In the early morning, culture medium was removed, and fresh medium was added then. Cells were stimulated with 100 ng/ml IFN-γ and 10 ng/ml IL-4 for 6 h. Cells without induction were used as controls. Another set of cells with identical conditions was induced. These cells would be incubated for 24 h for arginase activity and NO production tests. After 6 h of incubation, total RNA was extracted and frozen at −80°C. It is possible to freeze RNA at −40°C, but its stability is much lower because of RNase activity. A short aliquot of RNA from each sample was measured in order to quantify it.

Day 3.

After 24 h of incubation, arginase activity was measured. To optimize the time, supernatants for NO determination may be stored at −20°C. Arginase activity determination has a dead time of 120 min where RNA samples may be defrosted and RT could be performed. After the RT was performed, the cDNA could be stored at −20°C.

Day 4.

PCR was performed. While the PCR program was running, the NO determination could be done. An agarose gel electrophoresis must be done to test the results. While it is running is a good moment to discuss final aspects and to discuss the potential difficulties found (see below).

Day 5.

Final exposition and discussion of results of each student.

Assessment of Learning Objectives

Assessment of our course takes the form of how effectively we meet our intended student learning outcomes. We have implemented assessment tools to measure the effectiveness of our student learning objectives. Our student learning objectives have been developed based on Bloom's hierarchical taxonomy of the cognitive domain (Bloom et al., 1956). Using this structure, we have developed a classification of our learning objectives and expected outcomes (Table 3). To reinforce student learning, formative assessment exercises were provided in association with lectures and tutorials.
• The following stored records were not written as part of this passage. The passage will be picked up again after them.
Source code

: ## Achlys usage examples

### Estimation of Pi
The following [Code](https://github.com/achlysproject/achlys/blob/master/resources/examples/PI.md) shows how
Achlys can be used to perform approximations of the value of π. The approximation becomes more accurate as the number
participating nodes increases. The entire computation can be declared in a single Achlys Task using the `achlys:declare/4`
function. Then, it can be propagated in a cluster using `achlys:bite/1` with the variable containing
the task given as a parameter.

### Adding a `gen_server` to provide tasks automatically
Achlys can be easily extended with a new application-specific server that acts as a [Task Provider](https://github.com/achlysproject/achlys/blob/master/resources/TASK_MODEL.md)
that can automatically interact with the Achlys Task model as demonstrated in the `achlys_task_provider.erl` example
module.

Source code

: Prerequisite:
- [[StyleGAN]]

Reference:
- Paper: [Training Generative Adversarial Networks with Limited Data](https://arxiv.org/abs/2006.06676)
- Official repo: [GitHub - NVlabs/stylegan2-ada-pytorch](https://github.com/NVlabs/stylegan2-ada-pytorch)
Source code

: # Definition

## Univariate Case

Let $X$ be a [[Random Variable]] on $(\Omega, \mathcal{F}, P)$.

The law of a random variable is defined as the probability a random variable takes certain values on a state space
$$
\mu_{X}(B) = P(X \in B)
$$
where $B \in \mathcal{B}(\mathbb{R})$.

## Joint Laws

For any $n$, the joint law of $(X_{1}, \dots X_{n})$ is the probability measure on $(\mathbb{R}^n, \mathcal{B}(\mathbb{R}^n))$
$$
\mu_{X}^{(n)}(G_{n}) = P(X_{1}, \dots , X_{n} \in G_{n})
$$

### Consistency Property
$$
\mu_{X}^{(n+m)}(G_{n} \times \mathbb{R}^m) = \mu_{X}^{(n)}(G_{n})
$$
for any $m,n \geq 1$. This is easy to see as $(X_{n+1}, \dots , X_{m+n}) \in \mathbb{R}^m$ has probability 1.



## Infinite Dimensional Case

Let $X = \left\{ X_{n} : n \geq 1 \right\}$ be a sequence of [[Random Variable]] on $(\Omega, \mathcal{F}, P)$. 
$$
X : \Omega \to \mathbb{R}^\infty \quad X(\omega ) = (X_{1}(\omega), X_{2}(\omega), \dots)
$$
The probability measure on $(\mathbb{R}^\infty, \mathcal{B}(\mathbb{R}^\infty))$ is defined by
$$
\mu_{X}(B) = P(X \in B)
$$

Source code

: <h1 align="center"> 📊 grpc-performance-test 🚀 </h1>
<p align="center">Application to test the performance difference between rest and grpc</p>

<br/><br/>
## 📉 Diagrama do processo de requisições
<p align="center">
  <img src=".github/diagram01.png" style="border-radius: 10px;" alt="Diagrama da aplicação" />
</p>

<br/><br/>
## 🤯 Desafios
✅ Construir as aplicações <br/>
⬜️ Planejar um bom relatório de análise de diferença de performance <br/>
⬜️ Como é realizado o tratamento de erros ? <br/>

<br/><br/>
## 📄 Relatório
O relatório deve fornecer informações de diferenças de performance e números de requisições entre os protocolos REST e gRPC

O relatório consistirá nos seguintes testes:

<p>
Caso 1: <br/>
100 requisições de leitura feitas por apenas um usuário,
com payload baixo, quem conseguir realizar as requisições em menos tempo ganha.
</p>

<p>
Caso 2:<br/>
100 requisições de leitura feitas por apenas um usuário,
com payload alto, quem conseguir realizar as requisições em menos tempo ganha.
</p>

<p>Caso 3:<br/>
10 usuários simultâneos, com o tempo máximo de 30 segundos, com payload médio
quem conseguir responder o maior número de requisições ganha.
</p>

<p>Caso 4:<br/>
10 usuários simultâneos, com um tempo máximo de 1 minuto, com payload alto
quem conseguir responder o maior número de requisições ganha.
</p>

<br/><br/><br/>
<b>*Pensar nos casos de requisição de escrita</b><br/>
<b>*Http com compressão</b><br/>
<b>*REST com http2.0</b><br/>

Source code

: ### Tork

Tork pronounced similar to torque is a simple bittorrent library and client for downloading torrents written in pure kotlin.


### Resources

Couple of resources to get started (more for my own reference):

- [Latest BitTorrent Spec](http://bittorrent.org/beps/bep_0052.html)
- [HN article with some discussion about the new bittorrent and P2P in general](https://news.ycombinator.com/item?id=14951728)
Over the past 3 yr, 72 students have participated in this evaluation by means of this online assessment. The assessment tool measures every expected objective. The assessment items that were developed examined both factual recall and higher-order thinking, including integration of knowledge and problem-solving ability.
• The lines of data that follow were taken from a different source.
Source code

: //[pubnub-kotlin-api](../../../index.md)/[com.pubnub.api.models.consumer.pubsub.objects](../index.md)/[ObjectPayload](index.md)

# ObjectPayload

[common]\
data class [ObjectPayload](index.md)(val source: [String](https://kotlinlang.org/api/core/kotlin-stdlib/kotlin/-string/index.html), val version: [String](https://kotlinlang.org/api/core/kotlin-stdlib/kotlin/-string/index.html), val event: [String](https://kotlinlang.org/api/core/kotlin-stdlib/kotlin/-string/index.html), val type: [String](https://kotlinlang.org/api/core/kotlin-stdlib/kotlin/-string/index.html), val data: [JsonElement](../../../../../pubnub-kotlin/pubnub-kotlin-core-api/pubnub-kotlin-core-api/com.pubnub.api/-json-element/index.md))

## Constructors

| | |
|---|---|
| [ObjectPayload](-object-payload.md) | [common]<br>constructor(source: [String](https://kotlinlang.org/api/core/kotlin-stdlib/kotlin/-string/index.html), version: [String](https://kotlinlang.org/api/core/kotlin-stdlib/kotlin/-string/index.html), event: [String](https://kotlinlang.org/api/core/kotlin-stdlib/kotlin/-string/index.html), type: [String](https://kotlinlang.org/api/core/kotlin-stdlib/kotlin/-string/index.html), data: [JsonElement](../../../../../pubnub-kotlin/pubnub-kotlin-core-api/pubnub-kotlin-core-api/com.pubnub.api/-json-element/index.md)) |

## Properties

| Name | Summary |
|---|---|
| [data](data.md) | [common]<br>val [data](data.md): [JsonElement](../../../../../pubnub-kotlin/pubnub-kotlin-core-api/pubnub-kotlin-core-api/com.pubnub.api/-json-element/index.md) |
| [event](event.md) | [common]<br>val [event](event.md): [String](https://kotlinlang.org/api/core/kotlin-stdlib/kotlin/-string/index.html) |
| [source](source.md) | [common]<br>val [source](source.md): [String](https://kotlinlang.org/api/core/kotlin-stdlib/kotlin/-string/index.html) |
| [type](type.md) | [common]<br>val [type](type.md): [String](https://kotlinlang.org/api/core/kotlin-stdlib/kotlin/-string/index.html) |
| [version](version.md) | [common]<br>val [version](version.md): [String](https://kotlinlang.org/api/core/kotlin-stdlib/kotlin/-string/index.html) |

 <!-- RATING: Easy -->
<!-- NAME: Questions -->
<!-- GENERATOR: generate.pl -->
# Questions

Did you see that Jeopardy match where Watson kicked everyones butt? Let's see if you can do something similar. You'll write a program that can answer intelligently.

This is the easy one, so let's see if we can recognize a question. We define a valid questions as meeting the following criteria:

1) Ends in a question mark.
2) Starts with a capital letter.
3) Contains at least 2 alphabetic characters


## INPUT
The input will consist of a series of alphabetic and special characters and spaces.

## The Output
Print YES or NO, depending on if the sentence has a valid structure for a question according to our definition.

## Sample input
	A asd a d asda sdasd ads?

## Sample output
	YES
Students and teachers need regular and constant feedback to better assess student progress inside the laboratory experience. Consider giving short quizzes on individual topics to assess the level of mastery the students have achieved. We recommend developing a short quiz of three or four questions that incorporates a range of these levels (Table 4), which will help teachers assess each student's mastery of the topics covered. In addition, students can use this information to pinpoint their areas of weakness.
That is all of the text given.